Chris Eldon Lee reviews Khandan, which is at Birmingham Repertory Theatre until Saturday 7 June – before transferring to the Royal Court in London.
It’s a decade since Birmingham Rep had to cancel Gurpreet Kaur Bhatti’s previous play Behzti (Dishonour) when the theatre was besieged by Sikhs. This new play, Khandan (Family) is more likely to upset ardent UKIP voters.
We enter the suburban bungalow living room of the Gill family. Jangling Indian pop is playing on the stereo, the walls are decked with family photos, char is brewing on the gas ring and a bottle of fairy liquid by the sink tips you off that we might be in England. Punjabi Jeeto and her late husband arrived in the UK on a 747 in the 1970s. Jetto says she was ‘reborn at Heathrow’. But they found themselves sacrificing their lives; bringing up two children, and building up a corner shop business.
Now the children are grown and the old values are being challenged. Not only has her son Pal married a Birmingham blonde, he’s refusing to open the shop on Christmas Day. In fact he wants to close the family business altogether and start a more lucrative residential care home. Doesn’t he realise, objects Jeeto, that in Indian culture old people should be cherished by the family?
This play has an extremely long fuse, but the wait is well worth it. Bhatti takes time establishing the internal pressures of a transplanted family; the honour that should be paid to their patch of deadbeat farmland back in the homeland; the loyalty to be shown to a family member who’s fallen on hard times, and the urgency to supply grandma with a grandson. After the interval, she’s busy deconstructing dreams.

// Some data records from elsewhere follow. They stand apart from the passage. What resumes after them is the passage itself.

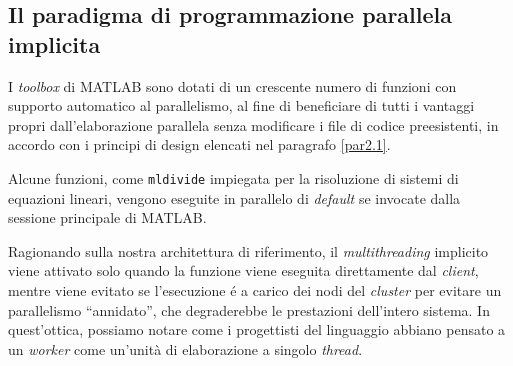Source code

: \subsection{Il paradigma di programmazione parallela implicita}
I \textit{toolbox} di MATLAB sono dotati di un crescente numero di funzioni con supporto automatico al parallelismo, al fine di beneficiare di tutti 
i vantaggi propri dall'elaborazione parallela senza modificare i file di codice preesistenti, in accordo con i principi di design elencati nel paragrafo \ref{par2.1}. 

Alcune funzioni, come \lstinline|mldivide| impiegata per la risoluzione di sistemi di equazioni lineari, vengono eseguite in parallelo di \textit{default} se invocate dalla sessione principale di MATLAB. 

Ragionando sulla nostra architettura di riferimento, il \textit{multithreading} implicito viene attivato solo quando la funzione viene eseguita direttamente dal \textit{client}, mentre viene evitato se l'esecuzione \'e a carico dei nodi del \textit{cluster} per evitare un parallelismo \enquote{annidato}, che degraderebbe le prestazioni dell'intero sistema. \newline
In quest'ottica, possiamo notare come i progettisti del linguaggio abbiano pensato a un \textit{worker} come un'unit\`a di elaborazione a singolo \textit{thread}.

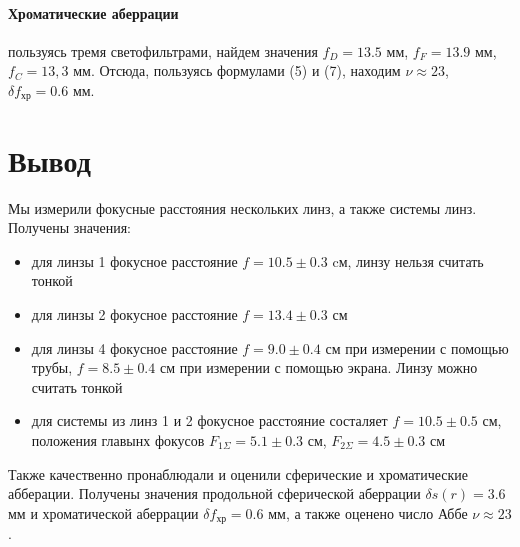 \documentclass[a4paper,12pt]{article}
\begin{document}
\newpage
\paragraph{Хроматические аберрации} пользуясь тремя светофильтрами, найдем значения $f_D = 13.5$ мм, $f_F = 13.9$ мм, $f_C = 13,3$ мм. Отсюда, пользуясь формулами (5) и (7), находим $\nu \approx 23$, $\delta f_\text{хр} = 0.6$ мм.


\section*{Вывод}
Мы измерили фокусные расстояния нескольких линз, а также системы линз. Получены значения:
\begin{itemize}
    \item для линзы 1 фокусное расстояние $f = 10.5 \pm 0.3$ cм, линзу нельзя считать тонкой
    \item для линзы 2 фокусное расстояние $f = 13.4 \pm 0.3$ см
    \item для линзы 4 фокусное расстояние $f = 9.0 \pm 0.4$ см при измерении с помощью трубы, $f = 8.5 \pm 0.4$ см при измерении с помощью экрана. Линзу можно считать тонкой
    \item для системы из линз 1 и 2 фокусное расстояние состаляет $f = 10.5 \pm 0.5$ см, положения главынх фокусов $F_{1\Sigma} = 5.1 \pm 0.3$ см, $F_{2\Sigma} = 4.5 \pm 0.3$ см
\end{itemize}
Также качественно пронаблюдали и оценили сферические и хроматические абберации. Получены значения продольной сферической аберрации $\delta s(r) = 3.6$ мм и хроматической аберрации $\delta f_\text{хр} = 0.6$ мм, а также оценено число Аббе $\nu \approx 23$.
\end{document}
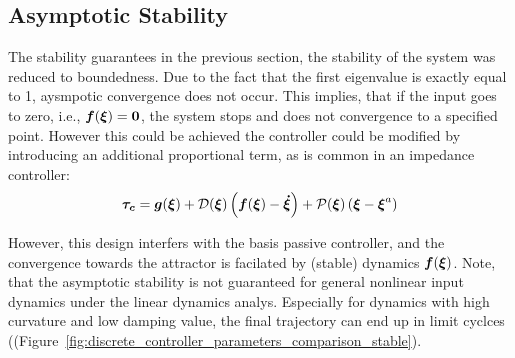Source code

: 

\subsection{Asymptotic Stability}
The stability guarantees in the previous section, the stability of the system was reduced to boundedness. 
Due to the fact that the first eigenvalue is exactly equal to 1, aysmpotic convergence does not occur. 
This implies, that if the input goes to zero, i.e., $\boldsymbol{f}(\boldsymbol{\xi}) = \boldsymbol{0}$, the system stops and does not convergence to a specified point. 
However this could be achieved the controller could be modified by introducing an additional proportional term, as is common in an impedance controller:
\begin{equation}
	\vecs{\tau_c} = \vect g (\vecs\xi) 
	+ \matd{D}(\vecs\xi) \left(\vecs f(\vecs\xi) - \vecs{\dot\xi} \right) 
	+ \matd{P}(\vecs \xi) \left(\vecs \xi - \vecs \xi^a \right)
\label{eq:control_command}
\end{equation}

However, this design interfers with the basis passive controller, and the convergence towards the attractor is facilated by (stable) dynamics $\boldsymbol{f}(\boldsymbol{\xi})$. 
Note, that the asymptotic stability is not guaranteed for general nonlinear input dynamics under the linear dynamics analys. Especially for dynamics with high curvature and low damping value, the final trajectory can end up in limit cyclces ((Figure~\ref{fig:discrete_controller_parameters_comparison_stable}).

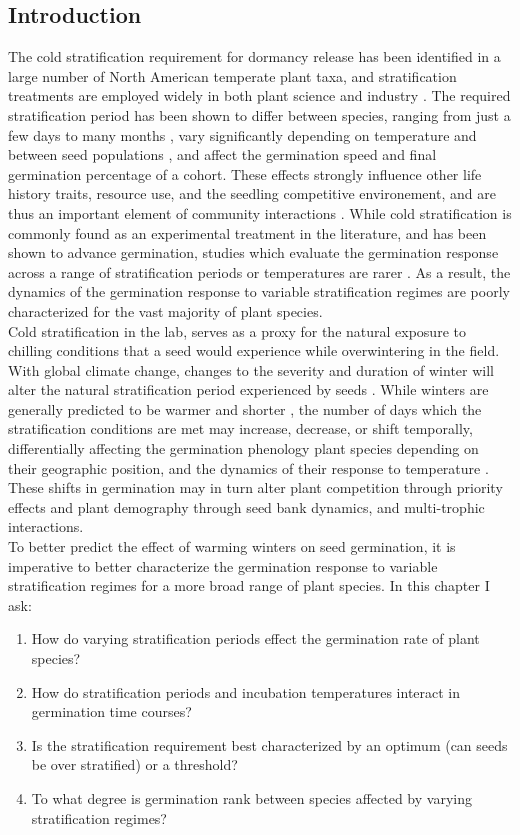 \documentclass{article}\usepackage[]{graphicx}\usepackage[]{color}
\begin{document}
\subsection*{Introduction}
\indent\indent The cold stratification requirement for dormancy release has been identified in a large number of North American temperate plant taxa, and stratification treatments are employed widely in both plant science and industry \citep{Hartmann_2011}. The required stratification period has been shown to differ between species, ranging from just a few days to many months \citep{Luna2009}, vary significantly depending on temperature and between seed populations \citep{Steadman2004}, and affect the germination speed and final germination percentage of a cohort. These effects strongly influence other life history traits, resource use, and the seedling competitive environement, and are thus an important element of community interactions \citep{Korner2008}.  While cold stratification is commonly found as an experimental treatment in the literature, and has been shown to advance germination, studies which evaluate the germination response across a range of stratification periods or temperatures are rarer \citep{Batlla2009}. As a result, the dynamics of the germination response to variable stratification regimes are poorly characterized for the vast majority of plant species.\\
\indent Cold stratification in the lab, serves as a proxy for the natural exposure to chilling conditions that a seed would experience while overwintering in the field. With global climate change, changes to the severity and duration of winter will alter the natural stratification period experienced by seeds \citep{Walck2011}. While winters are generally predicted to be warmer and shorter \citep{IPCC_2014}, the number of days which the stratification conditions are met may increase, decrease, or shift temporally, differentially affecting the germination phenology plant species depending on their geographic position, and the dynamics of their response to temperature \citep{Walck2011}. These shifts in germination may in turn alter plant competition through priority effects \citep{Gioria2018} and plant demography through seed bank dynamics, and multi-trophic interactions.\\
\indent To better predict the effect of warming winters on seed germination, it is imperative to better characterize the germination response to variable stratification regimes for a more broad range of plant species. In this chapter I ask:
\begin{enumerate}
\item How do varying stratification periods effect the germination rate of plant species?
\item How do stratification periods and incubation temperatures interact in germination time courses?
\item Is the stratification requirement best characterized by an optimum (can seeds be over stratified) or a threshold?
\item To what degree is germination rank between species affected by varying stratification regimes?
\end{enumerate}
\end{document}
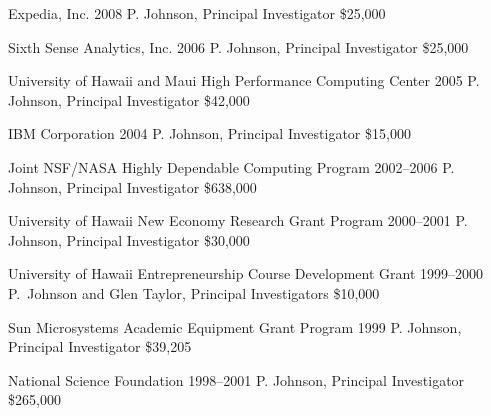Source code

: \documentclass[11pt,letterpaper,sans]{moderncv} %
\begin{document}
        {Expedia, Inc.} %
        {2008} %
        {P. Johnson, Principal Investigator}  %
        {\$25,000} %

        {Sixth Sense Analytics, Inc.} %
        {2006} %
        {P. Johnson, Principal Investigator}  %
        {\$25,000} %

        {University of Hawaii and Maui High Performance Computing Center} %
        {2005} %
        {P. Johnson, Principal Investigator}  %
        {\$42,000} %

        {IBM Corporation} %
        {2004} %
        {P. Johnson, Principal Investigator}  %
        {\$15,000} %

        {Joint NSF/NASA Highly Dependable Computing Program} %
        {2002--2006} %
        {P. Johnson, Principal Investigator}  %
        {\$638,000} %

        {University of Hawaii New Economy Research Grant Program} %
        {2000--2001} %
        {P. Johnson, Principal Investigator}  %
        {\$30,000} %

        {University of Hawaii Entrepreneurship Course Development Grant} %
        {1999--2000} %
        {P.~Johnson and Glen Taylor, Principal Investigators}  %
        {\$10,000} %

        {Sun Microsystems Academic Equipment Grant Program} %
        {1999} %
        {P. Johnson, Principal Investigator}  %
        {\$39,205} %

        {National Science Foundation} %
        {1998--2001} %
        {P. Johnson, Principal Investigator}  %
        {\$265,000} %
\end{document}
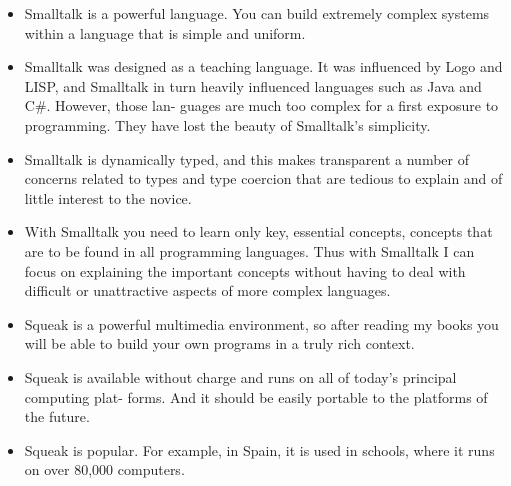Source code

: \documentclass[a4paper,10pt,twoside]{book}
\begin{document}
\begin{itemize}
\item  Smalltalk is a powerful language. You can build extremely complex systems within a 
language that is simple and uniform. 
\item  Smalltalk was designed as a teaching language. It was influenced by Logo and LISP, and 
Smalltalk in turn heavily influenced languages such as Java and C\#. However, those lan- 
guages are much too complex for a first exposure to programming. They have lost the 
beauty of Smalltalk’s simplicity. 
\item  Smalltalk is dynamically typed, and this makes transparent a number of concerns 
related to types and type coercion that are tedious to explain and of little interest to 
the novice. 
\item  With Smalltalk you need to learn only key, essential concepts, concepts that are to be 
found in all programming languages. Thus with Smalltalk I can focus on explaining the 
important concepts without having to deal with difficult or unattractive aspects of 
more complex languages. 
\item  Squeak is a powerful multimedia environment, so after reading my books you will be 
able to build your own programs in a truly rich context. 
\item  Squeak is available without charge and runs on all of today’s principal computing plat- 
forms. And it should be easily portable to the platforms of the future. 
\item  Squeak is popular. For example, in Spain, it is used in schools, where it runs on over 
80,000 computers.
\end{itemize}

\ifx\wholebook\relax\else
    
\end{document}
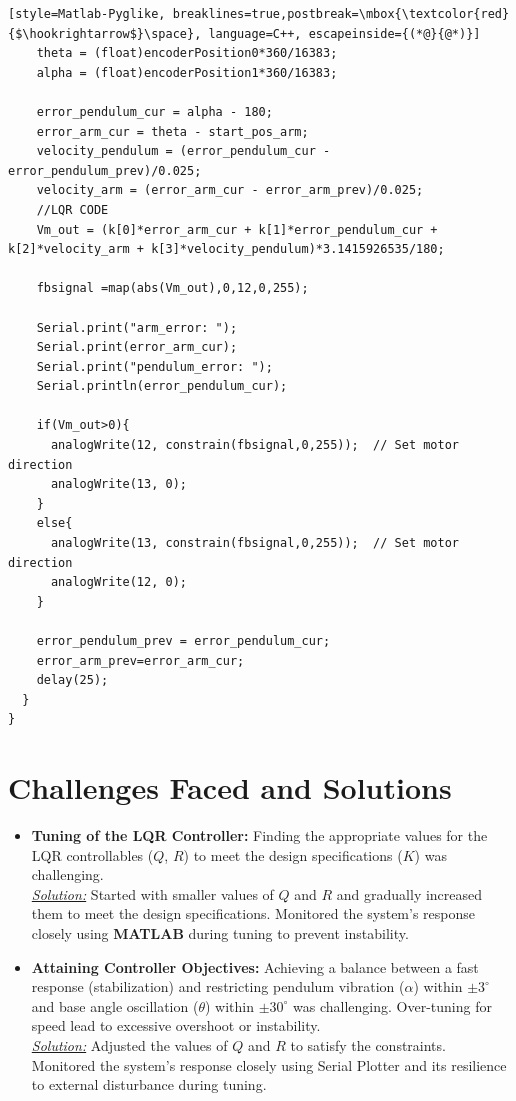 \documentclass{article}
\begin{document}
\begin{lstlisting}[style=Matlab-Pyglike, breaklines=true,postbreak=\mbox{\textcolor{red}{$\hookrightarrow$}\space}, language=C++, escapeinside={(*@}{@*)}]
    theta = (float)encoderPosition0*360/16383;
    alpha = (float)encoderPosition1*360/16383;
   
    error_pendulum_cur = alpha - 180;
    error_arm_cur = theta - start_pos_arm;
    velocity_pendulum = (error_pendulum_cur - error_pendulum_prev)/0.025;
    velocity_arm = (error_arm_cur - error_arm_prev)/0.025;
    //LQR CODE
    Vm_out = (k[0]*error_arm_cur + k[1]*error_pendulum_cur + k[2]*velocity_arm + k[3]*velocity_pendulum)*3.1415926535/180;
    
    fbsignal =map(abs(Vm_out),0,12,0,255);

    Serial.print("arm_error: ");
    Serial.print(error_arm_cur);
    Serial.print("pendulum_error: ");
    Serial.println(error_pendulum_cur);

    if(Vm_out>0){
      analogWrite(12, constrain(fbsignal,0,255));  // Set motor direction
      analogWrite(13, 0);
    }
    else{
      analogWrite(13, constrain(fbsignal,0,255));  // Set motor direction
      analogWrite(12, 0);
    }

    error_pendulum_prev = error_pendulum_cur;
    error_arm_prev=error_arm_cur;
    delay(25);
  }
}

\end{lstlisting}

\section{Challenges Faced and Solutions}
\begin{itemize}%
    \item \textbf{Tuning of the LQR Controller:} Finding the appropriate values for the LQR controllables ($Q$, $R$) to meet the design specifications ($K$) was challenging.\\
    \underline{\textit{Solution:}} Started with smaller values of $Q$ and $R$ and gradually increased them to meet the design specifications. Monitored the system's response closely using \textbf{MATLAB} during tuning to prevent instability.

    \item \textbf{Attaining Controller Objectives:} Achieving a balance between a fast response (stabilization) and restricting pendulum vibration ($\alpha$) within $\pm 3^{\circ}$ and base angle oscillation ($\theta$) within $\pm 30^{\circ}$ was challenging. Over-tuning for speed lead to excessive overshoot or instability.\\
    \underline{\textit{Solution:}} Adjusted the values of $Q$ and $R$ to satisfy the constraints. Monitored the system's response closely using Serial Plotter and its resilience to external disturbance during tuning.
\end{itemize}
\end{document}
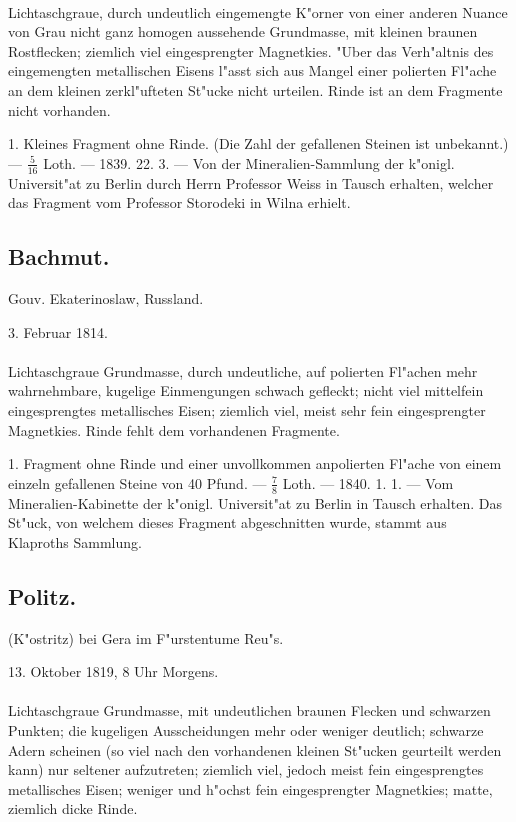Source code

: \documentclass[a4paper, 11pt, oneside, polutonikogreek, german]{article}
\begin{document}
\paragraph{}
Lichtaschgraue, durch undeutlich eingemengte K"orner von einer anderen Nuance von Grau nicht ganz homogen aussehende Grundmasse, mit kleinen braunen Rostflecken; ziemlich viel eingesprengter Magnetkies. "Uber das Verh"altnis des eingemengten metallischen Eisens l"asst sich aus Mangel einer polierten Fl"ache an dem kleinen zerkl"ufteten St"ucke nicht urteilen. Rinde ist an dem Fragmente nicht vorhanden.

1. Kleines Fragment ohne Rinde. (Die Zahl der gefallenen Steinen ist unbekannt.) --- $\frac{5}{16}$ Loth. --- 1839. 22. 3. --- Von der Mineralien-Sammlung der k"onigl. Universit"at zu Berlin durch Herrn Professor Weiss in Tausch erhalten, welcher das Fragment vom Professor Storodeki in Wilna erhielt.
\subsection{Bachmut.}
\begin{center}
\small
Gouv. Ekaterinoslaw, Russland.

3. Februar 1814.
\end{center}
\paragraph{}
Lichtaschgraue Grundmasse, durch undeutliche, auf polierten Fl"achen mehr wahrnehmbare, kugelige Einmengungen schwach gefleckt; nicht viel mittelfein eingesprengtes metallisches Eisen; ziemlich viel, meist sehr fein eingesprengter Magnetkies. Rinde fehlt dem vorhandenen Fragmente.

1. Fragment ohne Rinde und einer unvollkommen anpolierten Fl"ache von einem einzeln gefallenen Steine von 40 Pfund. --- $\frac{7}{8}$ Loth. --- 1840. 1. 1. --- Vom Mineralien-Kabinette der k"onigl. Universit"at zu Berlin in Tausch erhalten. Das St"uck, von welchem dieses Fragment abgeschnitten wurde, stammt aus Klaproths Sammlung.
\subsection{Politz.}
\begin{center}
\small
(K"ostritz) bei Gera im F"urstentume Reu"s.

13. Oktober 1819, 8 Uhr Morgens.
\end{center}
\paragraph{}
Lichtaschgraue Grundmasse, mit undeutlichen braunen Flecken und schwarzen Punkten; die kugeligen Ausscheidungen mehr oder weniger deutlich; schwarze Adern scheinen (so viel nach den vorhandenen kleinen St"ucken geurteilt werden kann) nur seltener aufzutreten; ziemlich viel, jedoch meist fein eingesprengtes metallisches Eisen; weniger und h"ochst fein eingesprengter Magnetkies; matte, ziemlich dicke Rinde.
\end{document}
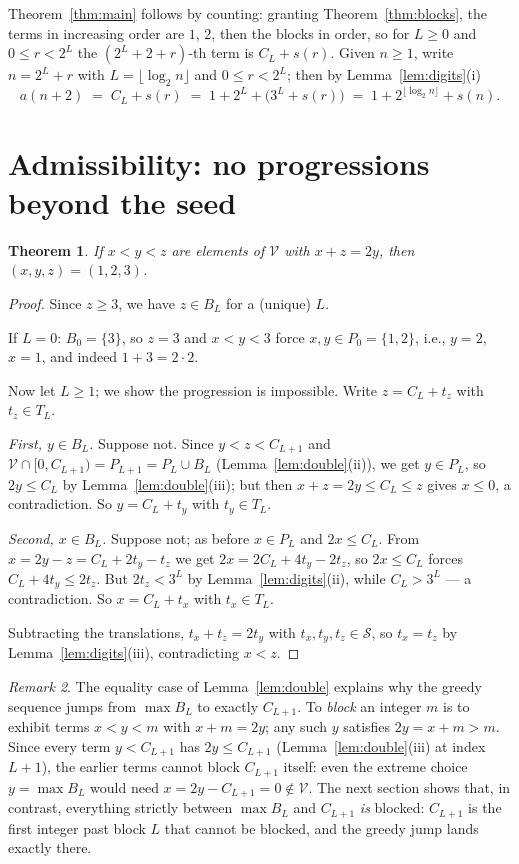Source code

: \documentclass[12pt]{article}
\theoremstyle{plain}
\newtheorem{theorem}{Theorem}
\theoremstyle{definition}
\theoremstyle{remark}
\newtheorem{remark}[theorem]{Remark}
\newcommand{\V}{\mathcal{V}}
\newcommand{\Sd}{\mathcal{S}}
\begin{document}
Theorem~\ref{thm:main} follows by counting: granting
Theorem~\ref{thm:blocks}, the terms in increasing order are $1$,
$2$, then the blocks in order, so for $L\geq 0$ and
$0\leq r<2^L$ the $(2^L+2+r)$-th term is $C_L+s(r)$.  Given
$n\geq 1$, write $n=2^L+r$ with $L=\lfloor\log_2 n\rfloor$ and
$0\leq r<2^L$; then by Lemma~\ref{lem:digits}(i)
\[
a(n+2) \;=\; C_L+s(r) \;=\; 1+2^L+\bigl(3^L+s(r)\bigr)
\;=\; 1+2^{\lfloor\log_2 n\rfloor}+s(n).
\]

\section{Admissibility: no progressions beyond the seed}
\label{sec:admissible}

\begin{theorem}\label{thm:admissible}
If $x<y<z$ are elements of $\V$ with $x+z=2y$, then
$(x,y,z)=(1,2,3)$.
\end{theorem}

\begin{proof}
Since $z\geq 3$, we have $z\in B_L$ for a (unique) $L$.

If $L=0$: $B_0=\{3\}$, so $z=3$ and $x<y<3$ force
$x,y\in P_0=\{1,2\}$, i.e., $y=2$, $x=1$, and indeed
$1+3=2\cdot 2$.

Now let $L\geq 1$; we show the progression is impossible.  Write
$z=C_L+t_z$ with $t_z\in T_L$.

\emph{First, $y\in B_L$.}  Suppose not.  Since $y<z<C_{L+1}$ and
$\V\cap[0,C_{L+1})=P_{L+1}=P_L\cup B_L$
(Lemma~\ref{lem:double}(ii)), we get $y\in P_L$, so
$2y\leq C_L$ by Lemma~\ref{lem:double}(iii); but then
$x+z=2y\leq C_L\leq z$ gives $x\leq 0$, a contradiction.  So
$y=C_L+t_y$ with $t_y\in T_L$.

\emph{Second, $x\in B_L$.}  Suppose not; as before $x\in P_L$
and $2x\leq C_L$.  From $x=2y-z=C_L+2t_y-t_z$ we get
$2x=2C_L+4t_y-2t_z$, so $2x\leq C_L$ forces
$C_L+4t_y\leq 2t_z$.  But $2t_z<3^L$ by
Lemma~\ref{lem:digits}(ii), while $C_L>3^L$ --- a contradiction.
So $x=C_L+t_x$ with $t_x\in T_L$.

Subtracting the translations, $t_x+t_z=2t_y$ with
$t_x,t_y,t_z\in\Sd$, so $t_x=t_z$ by
Lemma~\ref{lem:digits}(iii), contradicting $x<z$.
\end{proof}

\begin{remark}\label{rem:landing}
The equality case of Lemma~\ref{lem:double} explains why the
greedy sequence jumps from $\max B_L$ to exactly $C_{L+1}$.  To
\emph{block} an integer $m$ is to exhibit terms $x<y<m$ with
$x+m=2y$; any such $y$ satisfies $2y=x+m>m$.  Since every term
$y<C_{L+1}$ has $2y\leq C_{L+1}$
(Lemma~\ref{lem:double}(iii) at index $L+1$), the earlier terms
cannot block $C_{L+1}$ itself: even the extreme choice
$y=\max B_L$ would need $x=2y-C_{L+1}=0\notin\V$.  The next
section shows that, in contrast, everything strictly between
$\max B_L$ and $C_{L+1}$ \emph{is} blocked: $C_{L+1}$ is the
first integer past block $L$ that cannot be blocked, and the
greedy jump lands exactly there.
\end{remark}
\end{document}
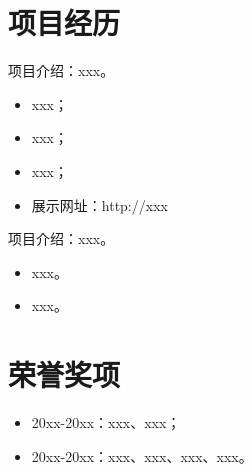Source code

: \documentclass{resume}
\begin{document}
\section{项目经历}
项目介绍：xxx。
\begin{itemize}
\item xxx；
\item xxx；
\item xxx；
\item 展示网址：http://xxx
\end{itemize}
\smallskip

项目介绍：xxx。
\begin{itemize}
\item xxx。
\item xxx。
\end{itemize}
\smallskip




\section{荣誉奖项}
\begin{itemize}
\item 20xx-20xx：xxx、xxx；
\item 20xx-20xx：xxx、xxx、xxx、xxx。
\end{itemize}
\smallskip
\end{document}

There are two strengths here. The issues she explores are universal enough to affect any family; and assume even greater angst when corralled by a traditional moral compass. But she’s also being very specific; deeply embracing her Indian audience members with gags a limey is never going to get.
Mother is the vortex, ruling her Westernised family with a stern finger. Sudha Bhuchar gives a fine portrayal of a woman who’s learned to adapt her governance to the new conditions…but still speaks only the truth. The audience really connected with her indomitable spirit and wily defiance. It’s a pleasure to watch her at work.
In a feisty cast of six, Rez Kempton’s drive for success really caught my imagination. He’s playing Jeeto’s son Pal, a guy who is desperate to do the right thing and dutifully accepts the punishment for his one mistake. He has the lean look of an essentially moral man wanting to make his way in the modern world. But he’s cornered by conventions beyond his experience.
Lauren Crace, as his beautiful wife Liz, also has a fascinating journey to make. She’s a mum-in-the-making who can’t make a baby. Her transformation from cute, home-loving blonde to a strong, newly independent woman is a lesson in subtlety on stage.
I arrived at the Rep expecting fireworks – but became entranced by the carefully laid slow burn of this play. Director Roxana Silbert handles the gear change from happy homily to a taut problem play exceptionally well and I came away (as I suspect the author intended) thinking deeply about the heritage ties that bind my own life.